Below are some of my favorite thoughts and quotes as I read through the book. I consider it a primer on how to bring personal growth into the corporate world.

  1. The top behaviors and cultural issues getting in our way:
    • We avoid tough conversations, including giving honest, productive feedback.
    • (lack of) acknowledging and addressing the fears and feelings that show up during change and upheaval.
    • Diminishing trust caused by a lack of connection and empathy. (“Daring leaders must care for and be connected to the people they lead.“)
    • Not enough people are taking smart risks or creating and sharing bold ideas.
    • Too much shame and blame, not enough accountability and learning.
  2. “….we haven’t made great progress in developing these skills in leaders, because we don’t dig into the humanity of this work-it’s too messy. It’s much easier to talk about what we want and need than it is to talk about the fears, feelings, and scarcity that get in the way of achieving…”. “…we don’t have the courage for real talk about courage.
  3. And if you want to call these “soft skills” after you’ve tried putting them into practice-go for it. I dare you.”
  4. Vulnerability: the emotion that we experience during times of uncertainty, risk, and emotional exposure.” “Across all of our data there’s not a shred of empirical evidence that vulnerability is weakness.” “…without vulnerability there is no creativity or innovation…because there is no innovation without failure.”
  5. A rumble is a discussion, conversation, or meeting defined by a commitment to lean into vulnerability, to stay curious and generous, to stick with the messy middle of problem identification and solving, to take a break and circle back when necessary, to be fearless in owning our parts and…to listen with the same passion with which we want to be heard.”
  6. Our ability to be daring leaders will never be greater than our capacity for vulnerability. Once we start to build vulnerability skills, we can start to develop the other skill sets.” “The true underlying obstacle to brave leadership is how we respond to fear.” “The real barrier…is our armor – the thoughts, emotions, and behaviors that we use to protect ourselves when we aren’t willing and able to rumble with vulnerability.”
  7. “Who we are is how we lead”
  8. Leaders…must create and hold spaces that rise to a higher standard of behavior than what we experience in the news, on TV, and in the streets. And for many, the culture at work may even need to be better than what they experience in their own home. Sometimes leadership strategies make us better partners and parents.”
  9. Armor: “(allow them to) take off the crushing weight of their armor, hang it on a rack, and open their heart to truly being seen.” “You can’t fully grow and contribute behind armor. It takes a massive amount of energy just to carry it around-sometimes it takes all of our energy.”
    “We’ve paid for self-protection by sealing off our heart from everyone, and from everything – not just hurt, but love.”
  10. When our organization rewards armoring behaviors like blaming, shaming, cynicism, perfectionism, and emotional stoicism, we can’t expect innovative work.
  11. Daring is saying ‘I know I will eventually fail, and I’m sill all in.” “”It’s having the courage to show up when you can’t control the outcome.”
  12.  “Myth #3: I can go it alone.” “We are hardwired for connection.
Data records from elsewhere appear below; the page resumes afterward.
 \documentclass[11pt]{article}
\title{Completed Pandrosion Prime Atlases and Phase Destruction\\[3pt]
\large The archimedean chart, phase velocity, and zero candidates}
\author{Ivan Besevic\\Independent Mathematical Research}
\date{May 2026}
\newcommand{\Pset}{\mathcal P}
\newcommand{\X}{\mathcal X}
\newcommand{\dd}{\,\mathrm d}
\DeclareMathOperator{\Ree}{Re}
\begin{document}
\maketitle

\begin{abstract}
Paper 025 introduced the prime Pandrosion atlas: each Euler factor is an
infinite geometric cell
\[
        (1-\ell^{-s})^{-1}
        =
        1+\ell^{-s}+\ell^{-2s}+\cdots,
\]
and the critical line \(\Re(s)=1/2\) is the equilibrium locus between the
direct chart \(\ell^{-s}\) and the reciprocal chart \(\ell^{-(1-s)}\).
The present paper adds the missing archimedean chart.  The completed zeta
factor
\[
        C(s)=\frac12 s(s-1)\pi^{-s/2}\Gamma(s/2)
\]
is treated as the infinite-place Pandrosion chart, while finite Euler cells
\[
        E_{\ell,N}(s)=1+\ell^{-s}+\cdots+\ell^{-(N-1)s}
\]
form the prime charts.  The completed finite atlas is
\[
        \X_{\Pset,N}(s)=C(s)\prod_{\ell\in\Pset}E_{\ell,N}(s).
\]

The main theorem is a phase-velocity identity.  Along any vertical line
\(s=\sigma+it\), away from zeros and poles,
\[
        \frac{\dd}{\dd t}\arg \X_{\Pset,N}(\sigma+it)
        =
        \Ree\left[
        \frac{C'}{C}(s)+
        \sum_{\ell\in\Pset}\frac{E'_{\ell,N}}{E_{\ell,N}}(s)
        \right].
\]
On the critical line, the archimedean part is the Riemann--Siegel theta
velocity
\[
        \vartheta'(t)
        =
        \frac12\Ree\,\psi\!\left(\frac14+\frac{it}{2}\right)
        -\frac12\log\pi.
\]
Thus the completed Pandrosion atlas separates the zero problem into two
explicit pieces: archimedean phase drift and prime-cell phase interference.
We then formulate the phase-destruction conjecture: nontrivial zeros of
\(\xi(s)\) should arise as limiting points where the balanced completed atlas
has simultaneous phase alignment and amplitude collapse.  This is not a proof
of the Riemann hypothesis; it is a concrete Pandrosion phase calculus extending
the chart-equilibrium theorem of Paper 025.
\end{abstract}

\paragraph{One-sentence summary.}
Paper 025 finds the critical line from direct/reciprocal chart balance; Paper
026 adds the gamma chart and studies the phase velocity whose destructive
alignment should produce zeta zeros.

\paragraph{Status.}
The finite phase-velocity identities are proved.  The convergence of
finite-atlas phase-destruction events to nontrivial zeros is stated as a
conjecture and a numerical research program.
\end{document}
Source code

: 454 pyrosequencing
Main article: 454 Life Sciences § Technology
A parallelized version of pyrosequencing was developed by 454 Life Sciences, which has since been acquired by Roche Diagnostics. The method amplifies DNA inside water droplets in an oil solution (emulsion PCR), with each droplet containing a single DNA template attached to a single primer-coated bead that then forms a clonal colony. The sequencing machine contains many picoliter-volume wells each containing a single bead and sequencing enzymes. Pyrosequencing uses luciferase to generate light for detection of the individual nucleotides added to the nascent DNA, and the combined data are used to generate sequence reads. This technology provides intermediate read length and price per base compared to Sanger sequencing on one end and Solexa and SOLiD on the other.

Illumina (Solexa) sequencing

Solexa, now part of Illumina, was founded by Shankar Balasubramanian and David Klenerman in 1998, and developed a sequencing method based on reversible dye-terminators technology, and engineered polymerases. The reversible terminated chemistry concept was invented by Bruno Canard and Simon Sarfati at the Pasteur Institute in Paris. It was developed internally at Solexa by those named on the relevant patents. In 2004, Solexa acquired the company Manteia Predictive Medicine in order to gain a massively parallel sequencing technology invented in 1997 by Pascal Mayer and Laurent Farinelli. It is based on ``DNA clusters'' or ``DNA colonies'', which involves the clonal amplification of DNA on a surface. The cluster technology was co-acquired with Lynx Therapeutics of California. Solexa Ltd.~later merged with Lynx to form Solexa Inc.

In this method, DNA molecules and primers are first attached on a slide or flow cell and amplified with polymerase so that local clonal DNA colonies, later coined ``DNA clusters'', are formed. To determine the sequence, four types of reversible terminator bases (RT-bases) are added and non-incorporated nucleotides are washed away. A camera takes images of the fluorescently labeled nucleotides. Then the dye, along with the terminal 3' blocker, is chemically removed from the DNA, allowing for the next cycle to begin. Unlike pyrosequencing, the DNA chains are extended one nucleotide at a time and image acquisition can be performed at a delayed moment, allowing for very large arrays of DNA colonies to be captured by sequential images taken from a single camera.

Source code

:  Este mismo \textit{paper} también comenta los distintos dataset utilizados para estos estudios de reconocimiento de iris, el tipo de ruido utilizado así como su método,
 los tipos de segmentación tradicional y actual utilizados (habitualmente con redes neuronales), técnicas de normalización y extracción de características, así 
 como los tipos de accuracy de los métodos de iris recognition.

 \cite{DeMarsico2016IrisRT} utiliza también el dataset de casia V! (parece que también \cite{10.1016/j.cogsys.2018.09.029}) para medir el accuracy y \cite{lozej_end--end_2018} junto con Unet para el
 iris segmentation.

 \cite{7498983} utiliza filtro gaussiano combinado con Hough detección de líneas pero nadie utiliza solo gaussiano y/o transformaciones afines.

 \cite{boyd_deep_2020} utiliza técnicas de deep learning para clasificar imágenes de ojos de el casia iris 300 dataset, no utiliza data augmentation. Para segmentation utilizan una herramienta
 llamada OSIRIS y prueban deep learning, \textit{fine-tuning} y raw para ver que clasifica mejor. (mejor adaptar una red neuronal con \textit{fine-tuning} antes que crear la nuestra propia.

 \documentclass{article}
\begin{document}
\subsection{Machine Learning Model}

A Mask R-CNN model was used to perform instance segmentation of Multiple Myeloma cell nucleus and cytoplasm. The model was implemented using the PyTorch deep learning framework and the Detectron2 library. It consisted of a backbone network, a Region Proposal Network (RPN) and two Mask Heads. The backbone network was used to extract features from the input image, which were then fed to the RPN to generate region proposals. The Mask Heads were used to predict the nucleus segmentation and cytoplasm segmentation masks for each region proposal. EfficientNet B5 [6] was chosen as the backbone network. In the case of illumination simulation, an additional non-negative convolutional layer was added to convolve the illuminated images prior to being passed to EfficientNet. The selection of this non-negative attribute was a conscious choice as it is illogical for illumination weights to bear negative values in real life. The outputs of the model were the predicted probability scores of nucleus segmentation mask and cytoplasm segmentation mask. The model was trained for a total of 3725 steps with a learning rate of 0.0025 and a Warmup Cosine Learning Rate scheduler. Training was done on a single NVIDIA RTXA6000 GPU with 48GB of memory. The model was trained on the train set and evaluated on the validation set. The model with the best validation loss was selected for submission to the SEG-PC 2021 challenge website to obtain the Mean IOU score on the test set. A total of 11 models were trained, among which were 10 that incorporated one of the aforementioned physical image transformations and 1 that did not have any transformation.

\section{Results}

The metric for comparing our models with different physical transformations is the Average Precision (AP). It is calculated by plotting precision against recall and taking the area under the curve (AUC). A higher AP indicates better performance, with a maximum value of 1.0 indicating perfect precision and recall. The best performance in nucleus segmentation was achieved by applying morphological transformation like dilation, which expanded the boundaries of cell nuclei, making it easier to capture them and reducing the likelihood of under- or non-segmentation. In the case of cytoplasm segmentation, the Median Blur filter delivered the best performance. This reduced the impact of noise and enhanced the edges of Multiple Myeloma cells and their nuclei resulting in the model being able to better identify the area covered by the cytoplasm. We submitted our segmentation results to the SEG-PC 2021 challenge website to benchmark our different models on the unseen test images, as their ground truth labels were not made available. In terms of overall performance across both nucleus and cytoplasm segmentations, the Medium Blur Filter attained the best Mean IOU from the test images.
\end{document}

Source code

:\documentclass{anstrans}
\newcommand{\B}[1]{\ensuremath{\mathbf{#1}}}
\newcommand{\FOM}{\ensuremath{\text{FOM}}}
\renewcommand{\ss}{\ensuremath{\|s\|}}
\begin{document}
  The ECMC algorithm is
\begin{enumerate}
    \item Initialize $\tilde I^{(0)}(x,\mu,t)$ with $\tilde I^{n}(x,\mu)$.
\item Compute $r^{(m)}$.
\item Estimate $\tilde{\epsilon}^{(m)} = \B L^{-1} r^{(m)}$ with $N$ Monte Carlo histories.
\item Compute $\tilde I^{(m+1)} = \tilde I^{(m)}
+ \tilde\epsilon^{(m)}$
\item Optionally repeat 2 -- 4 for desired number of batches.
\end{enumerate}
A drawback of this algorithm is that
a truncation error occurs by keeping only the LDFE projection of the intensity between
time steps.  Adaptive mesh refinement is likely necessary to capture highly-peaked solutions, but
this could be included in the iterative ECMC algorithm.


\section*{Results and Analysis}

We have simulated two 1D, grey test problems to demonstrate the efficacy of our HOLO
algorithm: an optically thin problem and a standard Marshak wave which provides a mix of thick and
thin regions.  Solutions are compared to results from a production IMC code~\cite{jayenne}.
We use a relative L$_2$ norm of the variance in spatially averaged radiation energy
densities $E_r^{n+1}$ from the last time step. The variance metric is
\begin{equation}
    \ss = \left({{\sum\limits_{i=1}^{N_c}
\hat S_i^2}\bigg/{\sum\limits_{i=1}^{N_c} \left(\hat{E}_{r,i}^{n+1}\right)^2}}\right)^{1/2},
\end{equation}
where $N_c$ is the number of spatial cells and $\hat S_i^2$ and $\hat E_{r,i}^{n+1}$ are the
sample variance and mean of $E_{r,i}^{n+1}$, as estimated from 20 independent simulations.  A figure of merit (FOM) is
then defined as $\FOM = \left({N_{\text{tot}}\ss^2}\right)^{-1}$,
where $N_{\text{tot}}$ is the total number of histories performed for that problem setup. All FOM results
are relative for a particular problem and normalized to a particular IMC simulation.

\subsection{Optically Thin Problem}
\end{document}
From our mirror neurons to language, we are a social species. In the absence of authentic connection, we suffer.” “We don’t derive strength from our rugged individualism, but rather from our collective ability to pan, communicate, and work together.”
  13. Trust: a slow-building, iterative, and layered process that happens over time.
  14. Creating a safe container for a group rumble:
  15. Behaviors that inhibit good rumbling: judgment, unsolicited advice giving, interrupting, and sharing outside the team meeting. Encouraging behaviors: listening, staying curious, being honest, and keeping confidence.